Mr. Cordaro spoke with a loan officer when he applied for the loan. He told the officer that if the bank’s appraisal of his planned home was less than what he paid for the lot plus the cost of construction, he wouldn’t go forward with the loan or the construction.
The appraisal came back about $5000 over the land and construction cost. Mr. Cordaro went forward with the construction.
As construction neared completion, Mr. Cordaro worked with the bank to refinance his construction loan and obtain a permanent mortgage. The bank ordered a new appraisal for the mortgage loan. The same appraiser who did the first appraisal also performed the second appraisal. He appraised the property even higher the second time.
The bank then checked his work. The check came from a system that performs independent automated risk assessments of appraisals. That system flagged ten separate flaws with the appraisal.
A different lender—one that sought to purchase the mortgage once it was finalized—did its own analysis of the appraisal. This analysis valued the home at one-half of the appraisal.
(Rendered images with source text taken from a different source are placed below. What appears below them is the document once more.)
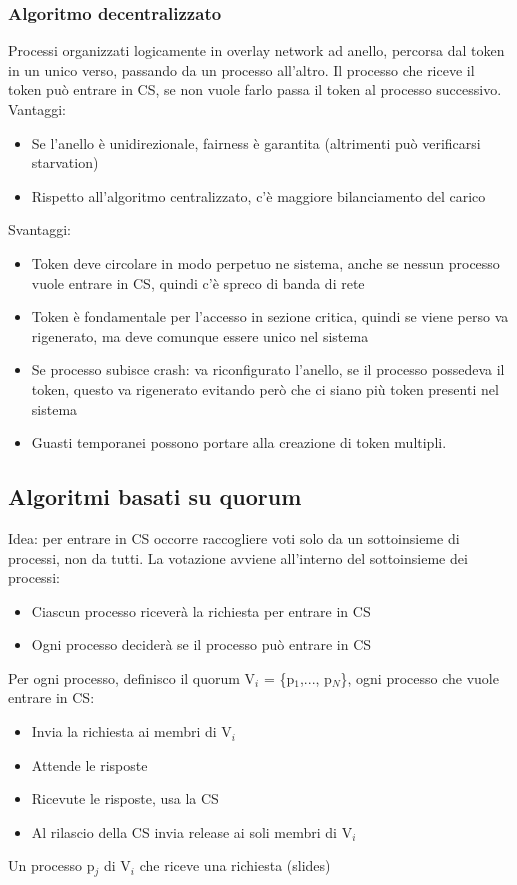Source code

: \documentclass{article}
\begin{document}
\subsubsection{Algoritmo decentralizzato}
Processi organizzati logicamente in overlay network ad anello, percorsa dal token in un unico verso, passando da un processo all'altro. Il processo che riceve il token può entrare in CS, se non vuole farlo passa il token al processo successivo. Vantaggi:
\begin{itemize}
\item Se l'anello è unidirezionale, fairness è garantita (altrimenti può verificarsi starvation)
\item Rispetto all'algoritmo centralizzato, c'è maggiore bilanciamento del carico
\end{itemize}
Svantaggi:
\begin{itemize}
\item Token deve circolare in modo perpetuo ne sistema, anche se nessun processo vuole entrare in CS, quindi c'è spreco di banda di rete
\item Token è fondamentale per l'accesso in sezione critica, quindi se viene perso va rigenerato, ma deve comunque essere unico nel sistema
\item Se processo subisce crash: va riconfigurato l'anello, se il processo possedeva il token, questo va rigenerato evitando però che ci siano più token presenti nel sistema
\item Guasti temporanei possono portare alla creazione di token multipli.
\end{itemize}
\subsection{Algoritmi basati su quorum}
Idea: per entrare in CS occorre raccogliere voti solo da un sottoinsieme di processi, non da tutti. La votazione avviene all'interno del sottoinsieme dei processi:
\begin{itemize}
\item Ciascun processo riceverà la richiesta per entrare in CS
\item Ogni processo deciderà se il processo può entrare in CS
\end{itemize}
Per ogni processo, definisco il quorum V$_i$ = \{p$_1$,..., p$_N$\}, ogni processo che vuole entrare in CS:
\begin{itemize}
\item Invia la richiesta ai membri di V$_i$
\item Attende le risposte
\item Ricevute le risposte, usa la CS
\item Al rilascio della CS  invia release ai soli membri di V$_i$
\end{itemize}
Un processo p$_j$ di V$_i$ che riceve una richiesta (slides)
\end{document}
Because of these analyses, the bank didn’t extend to Mr. Cordaro the full mortgage that he sought. He covered the shortfall between the mortgage loan and the amount due on the construction loan by selling off personal assets.
He then sued the bank. His claims included an alleged violation of section 75-1.1 based on a misrepresentation.
This fact pattern would appear to be favorable to that claim. A misrepresentation-based claim requires reliance, but Mr. Cordaro told the bank that he was relying on the appraisal. Mr. Cordaro then relied on the appraisal—an appraisal that the bank itself used to justify its construction loan to Mr. Cordaro.
The trial court, however, granted the bank’s motion to dismiss. The Court of Appeals affirmed.
The Court of Appeals acknowledged Mr. Cordaro’s reliance, but it concluded that the reliance was unreasonable—even at the pleadings stage. Why?
The complaint did not allege that Mr. Cordaro made or conducted any inquiries about the accuracy of the appraisal. Within an hour of receiving the appraisal, he took steps to inform his builder that construction could get going.
The Court of Appeals cited recent precedent, including the North Carolina Supreme Court’s decision in Arnesen v. Rivers Edge Golf Club & Plantation, Inc., to explain its reasoning In Arnesen, the Supreme Court rejected a section 75-1.1 claim by real estate investors about faulty appraisal information because the plaintiffs never reviewed or required the information before they decided to buy.
Given that reasonable reliance is traditionally perceived to be a fact-specific inquiry, Cordaro is a worthy read. It reminds attorneys and litigants alike that, even under North Carolina’s notice-pleading regime, some actual facts are needed to show why reliance was justifiable.
So, if you’re drafting allegations about your client’s actual reliance on a statement, you might ask yourself, “Why exactly did my client rely on that statement?”
The answer to that “why” question could be the difference between trial and dismissal.